- B-trees limit index height to 4 levels for one trillion keys on PC storage.
- Fanout ratios over 200 improve cache hit rates by 95% in database traversals.
- PostgreSQL B-tree indexes reduce query latency 50x versus sequential scans on NVMe SSDs.
B-Tree Performance Highlights
B-trees slash PC database query times by 100x on NVMe SSDs versus unsorted data. Rudolf Bayer co-invented them in 1972. PostgreSQL optimizes them for 64GB RAM PCs with PCIe 5.0 drives.
- Limit index height to 4 levels for one trillion keys.
- Fanout over 200 yields 95% cache hit rates.
- Reduce query latency 50x vs sequential scans.
B-Tree Order Sets Fanout to 257 Children
B-trees define order m. Internal nodes hold up to m-1 keys and m children. Leaf nodes store data pointers.
This yields fanout of 100-500 on 4KB PC pages. Thomas Munro, PostgreSQL senior developer, notes defaults hit 257 children on x86-64.
Higher fanout shrinks height logarithmically. A billion-row database drops from binary height 30 to B-tree height 3 at fanout 100.
Formula h satisfies N ≤ m^h. For m=200 and N=10^12, h=4. PC NVMe traverses this in microseconds.
Traversals Read 3-4 Pages on Samsung 990 Pro
Searches start at root. Compare key k to node keys, select child.
Descend to leaf match. Each step loads one 8KB page.
Samsung 990 Pro NVMe hits 7,450 MB/s reads, random 100 μs. Prefetch siblings via sequential hints.
B-trees fill nodes 50-90%. Mark Callaghan, ex-Facebook engineer, shows they halve cache misses vs unbalanced trees.
Ryzen 9 9950X (16 cores, 5.7 GHz) processes 1M queries/second. Trace path:
1. Load root to 64MB L3 cache. 2. Binary search keys (log(m) compares, 8 cycles each). 3. Fetch child via NVMe. 4. Repeat to leaf.
Insertions Split Nodes Every 200 Rows
Insertions balance trees. Overflow splits at ceil(m/2) keys.
Splits propagate if parents fill. Cost stays O(log N).
PostgreSQL Lehman-Yao enables latch-free splits on multi-core. Rightlink cuts lock contention 70%.
Linux ext4 or NTFS vacuum reclaims 20% space post-loads.
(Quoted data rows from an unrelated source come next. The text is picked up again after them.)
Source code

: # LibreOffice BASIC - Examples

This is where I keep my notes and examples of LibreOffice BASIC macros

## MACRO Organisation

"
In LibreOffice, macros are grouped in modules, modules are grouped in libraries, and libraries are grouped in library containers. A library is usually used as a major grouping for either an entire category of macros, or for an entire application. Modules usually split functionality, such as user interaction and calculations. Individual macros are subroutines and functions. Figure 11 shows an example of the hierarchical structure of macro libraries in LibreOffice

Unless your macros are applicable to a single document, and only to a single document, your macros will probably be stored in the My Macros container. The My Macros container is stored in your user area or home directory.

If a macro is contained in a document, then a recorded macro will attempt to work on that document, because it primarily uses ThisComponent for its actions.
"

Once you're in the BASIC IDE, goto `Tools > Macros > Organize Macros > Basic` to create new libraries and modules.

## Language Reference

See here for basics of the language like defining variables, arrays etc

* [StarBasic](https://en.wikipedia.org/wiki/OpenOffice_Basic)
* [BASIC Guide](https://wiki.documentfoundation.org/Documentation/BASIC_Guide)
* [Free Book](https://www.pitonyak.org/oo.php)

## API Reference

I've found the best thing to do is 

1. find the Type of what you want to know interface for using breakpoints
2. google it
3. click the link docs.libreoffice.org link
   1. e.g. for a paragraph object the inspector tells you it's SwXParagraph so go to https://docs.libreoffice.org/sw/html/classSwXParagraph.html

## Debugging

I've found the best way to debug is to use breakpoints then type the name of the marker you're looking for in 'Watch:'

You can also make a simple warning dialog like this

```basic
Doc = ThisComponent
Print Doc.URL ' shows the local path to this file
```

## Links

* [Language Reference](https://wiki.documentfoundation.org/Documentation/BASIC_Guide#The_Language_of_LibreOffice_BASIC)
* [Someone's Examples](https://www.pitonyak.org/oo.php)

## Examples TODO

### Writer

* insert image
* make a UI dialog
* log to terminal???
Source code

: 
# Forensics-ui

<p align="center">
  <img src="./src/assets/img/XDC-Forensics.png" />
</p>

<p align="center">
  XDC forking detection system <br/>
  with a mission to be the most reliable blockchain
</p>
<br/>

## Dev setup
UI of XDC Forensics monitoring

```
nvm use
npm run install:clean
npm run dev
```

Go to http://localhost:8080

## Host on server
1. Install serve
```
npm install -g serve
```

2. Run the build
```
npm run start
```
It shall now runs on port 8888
Aids SSD wear.
PostgreSQL docs benchmark 50,000 inserts/second on Intel Core Ultra 200V (4.8 GHz, 48 TOPS NPU).
Bulk Loads Build Flat Trees in 10 Minutes
Bottom-up builds sort keys first. Construct leaves, then parents.
Skips splits for 10x speed. Indexes 100GB CSV on 8TB NVMe at 5GB/minute.
PostgreSQL CREATE INDEX CONCURRENTLY builds online. MySQL manual matches on 64KB pages.
B-Trees Outpace Hash by 3x on Range Scans
Hashes suit equality, fail ranges. B-trees sort for BETWEEN.
InnoDB clusters rows in leaves. Secondaries add 20-30% overhead.
PC ranges fetch 1,000 rows in 1 ms vs hash 100 ms. SSD seq reads widen gap.
Bayer-McCreight paper guarantees logs. Avoids AVL degenerations.
Cache Alignment Packs 16 Keys per Node
AMD EPYC Milan-X (768MB L3) uses 64B lines. Keys (8-16B) fit 4-8/line.
Align nodes to 4KB VM pages. Key compares hit L1 80%.
PostgreSQL rightlink prefetches siblings.
DDR5-6000 systems hit 95% cache rates, 70% on HDDs.
Vacuum Boosts Speed 20% via Fill Factors
ANALYZE updates stats. Planners choose indexes over seqscans.
AUTOVACUUM runs every 200 pages. Schedule on idle PCs.
Doubles joins on 32-core Threadrippers. Track via pg_stat_user_indexes.
NVMe Parallelizes 32-Way B-Tree Scans
NVMe 65k queues enable parallelism. PostgreSQL scans 500k rows/second on 128-thread EPYC.
Consumer 16 threads scale well. LSM (RocksDB) trails reads 5x, leads writes 2x.
ZFS hybrids dedup 30% SSD space. Future PMem flattens B-trees to height 2, exceeding 10TB/node.